In this challenge, we are provided with two integer arrays, arr1 and arr2. The objective is to determine the minimum number of operations required to make the array arr1 strictly increasing. An array is strictly increasing if every element is greater than the one before it.

An operation is defined as selecting an element from arr1 and replacing it with any element from arr2. The indices used for this operation are denoted by i for arr1 and j for arr2, where 0 <= i < arr1.length and 0 <= j < arr2.length.

If it's impossible to reorder or replace the elements of arr1 to make it strictly increasing using the elements of arr2, the function should return -1.

Examples

Example 1

Input:

arr1 = [1,5,3,6,7], arr2 = [1,3,2,4]

Output:

1

Explanation:

Replace `5` with `2`, then `arr1 = [1, 2, 3, 6, 7]`.

Example 2

Input:

arr1 = [1,5,3,6,7], arr2 = [4,3,1]

Output:

2

Explanation:

Replace `5` with `3` and then replace `3` with `4`. `arr1 = [1, 3, 4, 6, 7]`.

Example 3

Input:

arr1 = [1,5,3,6,7], arr2 = [1,6,3,3]

Output:

-1

Explanation:

You can't make `arr1` strictly increasing.

Constraints

  • 1 <= arr1.length, arr2.length <= 2000
  • 0 <= arr1[i], arr2[i] <= 10^9

Approach and Intuition

  1. The initial check would be to see if arr1 is already strictly increasing.
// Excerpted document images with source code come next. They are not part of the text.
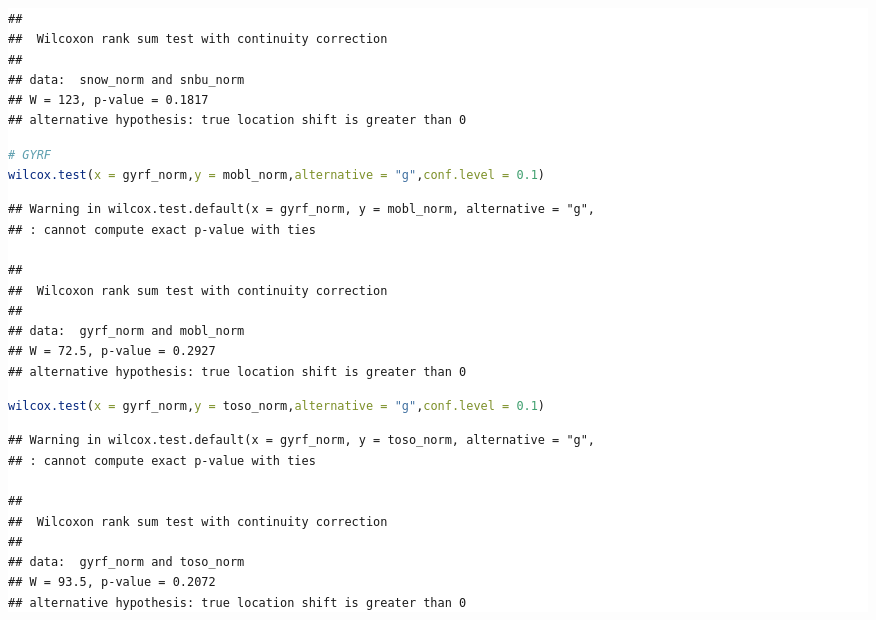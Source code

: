     ## 
    ##  Wilcoxon rank sum test with continuity correction
    ## 
    ## data:  snow_norm and snbu_norm
    ## W = 123, p-value = 0.1817
    ## alternative hypothesis: true location shift is greater than 0

``` r
# GYRF
wilcox.test(x = gyrf_norm,y = mobl_norm,alternative = "g",conf.level = 0.1)
```

    ## Warning in wilcox.test.default(x = gyrf_norm, y = mobl_norm, alternative = "g",
    ## : cannot compute exact p-value with ties

    ## 
    ##  Wilcoxon rank sum test with continuity correction
    ## 
    ## data:  gyrf_norm and mobl_norm
    ## W = 72.5, p-value = 0.2927
    ## alternative hypothesis: true location shift is greater than 0

``` r
wilcox.test(x = gyrf_norm,y = toso_norm,alternative = "g",conf.level = 0.1)
```

    ## Warning in wilcox.test.default(x = gyrf_norm, y = toso_norm, alternative = "g",
    ## : cannot compute exact p-value with ties

    ## 
    ##  Wilcoxon rank sum test with continuity correction
    ## 
    ## data:  gyrf_norm and toso_norm
    ## W = 93.5, p-value = 0.2072
    ## alternative hypothesis: true location shift is greater than 0
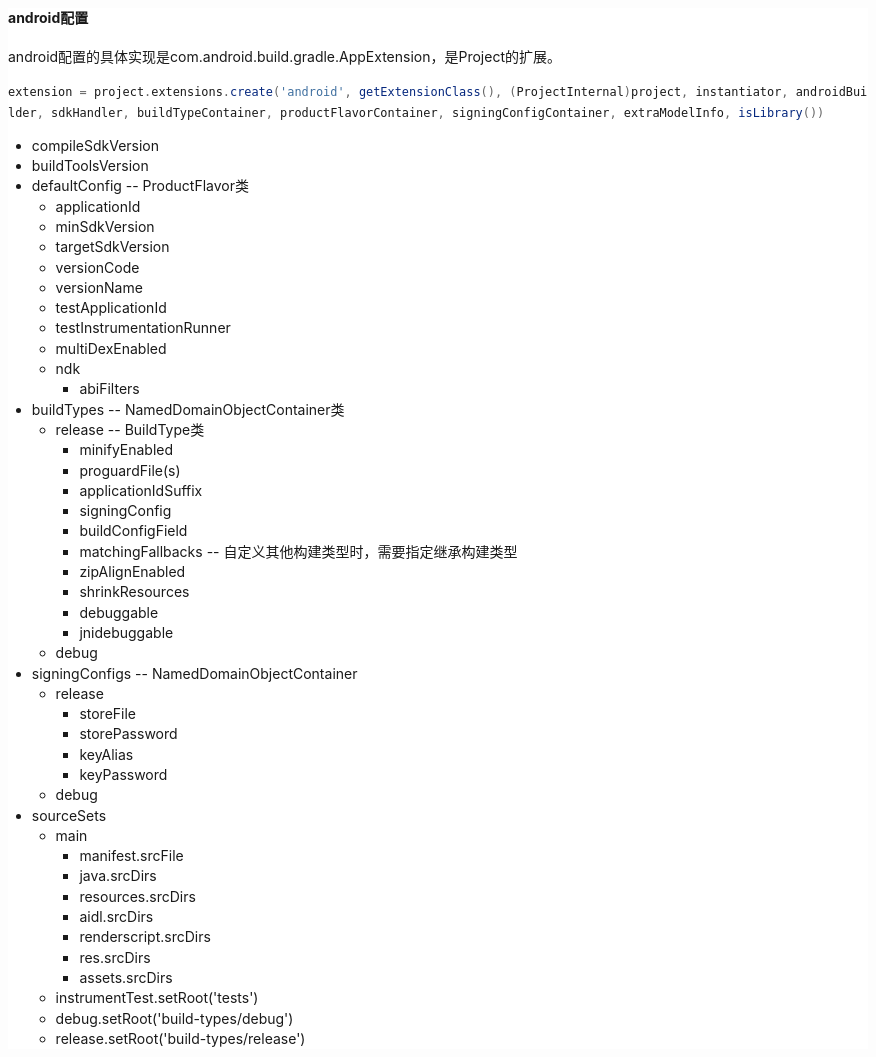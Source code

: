 #### android配置
android配置的具体实现是com.android.build.gradle.AppExtension，是Project的扩展。

``` groovy
extension = project.extensions.create('android', getExtensionClass(), (ProjectInternal)project, instantiator, androidBuilder, sdkHandler, buildTypeContainer, productFlavorContainer, signingConfigContainer, extraModelInfo, isLibrary())
```

* compileSdkVersion
* buildToolsVersion
* defaultConfig -- ProductFlavor类
	* applicationId
	* minSdkVersion
	* targetSdkVersion
	* versionCode
	* versionName
	* testApplicationId
	* testInstrumentationRunner
	* multiDexEnabled
	* ndk
		* abiFilters
* buildTypes -- NamedDomainObjectContainer类
	* release  -- BuildType类
		* minifyEnabled
		* proguardFile(s)
		* applicationIdSuffix
		* signingConfig
		* buildConfigField
		* matchingFallbacks -- 自定义其他构建类型时，需要指定继承构建类型
		* zipAlignEnabled
		* shrinkResources
		* debuggable
		* jnidebuggable
	* debug
* signingConfigs -- NamedDomainObjectContainer
	* release
		* storeFile
		* storePassword
		* keyAlias
		* keyPassword
	* debug
* sourceSets
	* main
		* manifest.srcFile
		* java.srcDirs
		* resources.srcDirs
		* aidl.srcDirs
		* renderscript.srcDirs
		* res.srcDirs
		* assets.srcDirs
	* instrumentTest.setRoot('tests')
	* debug.setRoot('build-types/debug')
	* release.setRoot('build-types/release')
If it is, return 0 since no operations are required.
  2. If not, we must consider how to make efficient replacements.
  3. One of the efficient approaches to solve this would involve dynamic programming or a greedy strategy:
    • A possible dynamic programming approach could be to maintain a table where dp[i] denotes the minimum number of changes required to make the subarray from arr1[0] to arr1[i] strictly increasing.
    • For each element in arr1, determine the possible replacements from arr2 that can make the sequence strictly increasing up to that point. This will typically require sorting arr2 and then binary searching for the smallest viable replacement for arr1[i].
    • Update the dp table accordingly by considering the previous optimal results (dp[i-1]).
  4. Throughout the updates, if at any point an element of arr1 cannot be made to comply with the strictly increasing condition despite all possible replacements from arr2, then return -1.
  5. If we successfully populate the dp table, the result for making the entire arr1 array strictly increasing will be found in the last entry (dp[arr1.length-1]).

Example walkthrough:

  • In Example 1 where arr1 = [1,5,3,6,7] and arr2 = [1,3,2,4], the replacement of 5 with the smaller 2 from arr2 allows us to tweak arr1 into a strictly increasing array with a single operation.
  • Example 2 and 3 illustrate situations with multiple required operations and an impossibility scenario, underscoring a need for a dynamic approach over merely a sequential check.

Solutions

  • Java
  • Python
java 
class Solution {
    public int increaseArray(int[] arr1, int[] arr2) {
        Map<Integer, Integer> dpMap = new HashMap<>();
        Arrays.sort(arr2);
        int length = arr2.length;
        dpMap.put(-1, 0);

        for (int i = 0; i < arr1.length; i++) {
            Map<Integer, Integer> tempMap = new HashMap<>();
            for (int prevValue : dpMap.keySet()) {
                if (arr1[i] > prevValue) {
                    tempMap.put(arr1[i], Math.min(tempMap.getOrDefault(arr1[i], Integer.MAX_VALUE), dpMap.get(prevValue)));
                }
                int index = advancedBinarySearch(arr2, prevValue);
                if (index < length) {
                    tempMap.put(arr2[index], Math.min(tempMap.getOrDefault(arr2[index], Integer.MAX_VALUE), 1 + dpMap.get(prevValue)));
                }
            }
            dpMap = tempMap;
        }
        
        int minimalPath = Integer.MAX_VALUE;
        for (int value : dpMap.values()) {
            minimalPath = Math.min(minimalPath, value);
        }
        
        return minimalPath == Integer.MAX_VALUE ? -1 : minimalPath;
    }
    
    private static int advancedBinarySearch(int[] arr, int target) {
        int low = 0, high = arr.length;
        while (low < high) {
            int mid = (low + high) / 2;
            if (arr[mid] <= target) {
                low = mid + 1;
            } else {
                high = mid;
            }
        }
        return low;
    }
}

Implementing an algorithm to make an array strictly increasing involves designing a function that computes the minimal number of operations to reform an initial array arr1 into a strictly increasing sequence by substituting elements with those from a secondary sorted array arr2. The solution uses dynamic programming to store the minimum number of changes required using a hash map.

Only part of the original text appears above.